Factory Showroom includes Flansburgh's favourite moment of his career, "I Can Hear You." The song is recorded, as part of a public demonstration at the Edison Museum, on a wax cylinder using a non-electrical device made by Edison himself in 1898. "It felt like we were climbing into a time machine and hearing it being played back with all the strange sonic qualities than a wax cylinder has, I felt like the luckiest guy alive." Flansburgh also releases the first album by his side project Mono Puff, Unsupervised, setting off more rumours that They Might Be Giants are on their last legs. Instead, "it expanded our format because Mono Puff had a lot more aggressive use of electronics and rhythms that we hadn't used and so they've been folded into our music now," explains Flansburgh. "We're no longer afraid of the electric boogaloo."

Even the innovators, the band teams up with fledgling online music service eMusic to sell their songs online. "We felt the value of creating your own audience through a new medium, and Dial-A-Song made us much more fearless about giving our music away. That was a very useful lesson to learn early on," says Flansburgh. Thanks to both eMusic and the band's own website, the band continue to cultivate an impressive online following. "We get a lot less media attention now than we did back around the time of Flood, yet we have a much more active audience than we ever had because of the internet. So many people are directly involved with the band every week via our web site."

After a near endless tour, the band releases live album Severe Tire Damage. The muscle of the band's online presence is flexed when John Linnell is voted one of People's "Ten Most Beautiful People" in an online poll; Flansburgh will receive similar treatment two years later when he finishes fourth in Time's "Person of the Century" poll, after Adolf Hitler, Jesus and wrestler Ric Flair.
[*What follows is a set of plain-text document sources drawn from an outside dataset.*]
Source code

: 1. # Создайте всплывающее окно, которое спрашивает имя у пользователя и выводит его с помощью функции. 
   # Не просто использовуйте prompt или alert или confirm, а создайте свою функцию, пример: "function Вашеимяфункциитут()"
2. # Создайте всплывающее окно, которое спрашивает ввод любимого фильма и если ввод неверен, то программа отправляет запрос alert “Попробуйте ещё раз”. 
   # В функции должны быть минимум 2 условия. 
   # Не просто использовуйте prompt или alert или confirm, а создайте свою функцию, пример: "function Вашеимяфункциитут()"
Long Tall Weekend becomes the first album by an established band to be only available online. One song, "Older," is given as a free download with the eMusic service and becomes one of the most widely heard They Might Be Giants songs and as a result, a live favourite at concerts. The Johns contributes a song to Austin Powers: The Spy Who Shagged Me, the Goldfinger-esque "Dr. Evil," which features the vocals of Flansburgh's wife Robin "Goldie" Goldwasser. John Linnell finally completes his solo album, State Songs, which was started back in the days of the Hello Recording Club. Only 15 states are represented and, not surprisingly, it sounds a lot like They Might Be Giants.
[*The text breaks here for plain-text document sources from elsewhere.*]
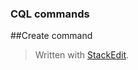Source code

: ### CQL commands

##Create command



> Written with [StackEdit](https://stackedit.io/).
<!--stackedit_data:
eyJoaXN0b3J5IjpbMzkzNzEyMDAwXX0=
-->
Commissioned to write a theme song and incidental music for Fox sitcom Malcolm In The Middle, the band reaches into their back catalogue. "The theme was very easy because ‘Boss Of Me' was written in 1995, pretty much as you hear it on the show. But we ended up recording 20 or 30 minutes of music a week, and misdirecting so much energy as a result," says Flanburgh. "I've never worked harder than we did then, but something had to give." "Boss Of Me" gives the band their second Top 40 hit in the UK, and wins the Grammy for Best Song Written for a Motion Picture, Television or Other Visual Media in 2002, beating out Faith Hill and Sting. They have equal success in advertising, composing original music for a string of Diet Dr. Pepper ads and numerous other commercials including Play-Doh.
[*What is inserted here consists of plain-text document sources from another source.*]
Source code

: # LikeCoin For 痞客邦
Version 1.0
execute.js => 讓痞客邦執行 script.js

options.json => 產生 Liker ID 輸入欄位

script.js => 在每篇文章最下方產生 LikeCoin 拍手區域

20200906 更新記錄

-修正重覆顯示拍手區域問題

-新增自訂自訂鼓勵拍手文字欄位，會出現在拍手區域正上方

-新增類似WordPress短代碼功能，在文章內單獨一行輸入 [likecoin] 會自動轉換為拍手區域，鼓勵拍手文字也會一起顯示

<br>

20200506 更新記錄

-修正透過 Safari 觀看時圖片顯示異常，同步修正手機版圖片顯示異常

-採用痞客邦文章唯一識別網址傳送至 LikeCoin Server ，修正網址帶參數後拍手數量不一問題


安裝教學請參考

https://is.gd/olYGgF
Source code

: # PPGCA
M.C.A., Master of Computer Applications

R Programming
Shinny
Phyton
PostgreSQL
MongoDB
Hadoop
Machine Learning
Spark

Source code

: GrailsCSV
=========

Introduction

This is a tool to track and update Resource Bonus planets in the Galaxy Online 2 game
The band launches TMBG Unlimited, which offers subscribers a new batch of exclusive songs to download every month. When some of the songs end up on subsequent releases, albeit in radically different versions, their plan sorta backfires. "By the time that the album came out, quite a few people were so over it because there was no surprises and it did have a negative effect on how it was received. We are more careful to make sure that we don't have too much of a new record online before it is released." Mink Car appears in September 2001, but gets lost in the post 9/11 mess and is the band's forgotten recording. Those who did seek it out are rewarded with an eclectic album featuring a collaboration with Soul Coughing's M. Doughty. They provide a soundtrack CD for Issue Six of Dave Eggers' literary journal McSweeney's. Each song on the CD is a musical response to an article or picture in the hardcover book and it comes with a list of instructions on how to properly listen to the music. "It was such a psychedelic project and it seemed like such a crazy idea that we really wanted to do, because we'd never get offered something like it again."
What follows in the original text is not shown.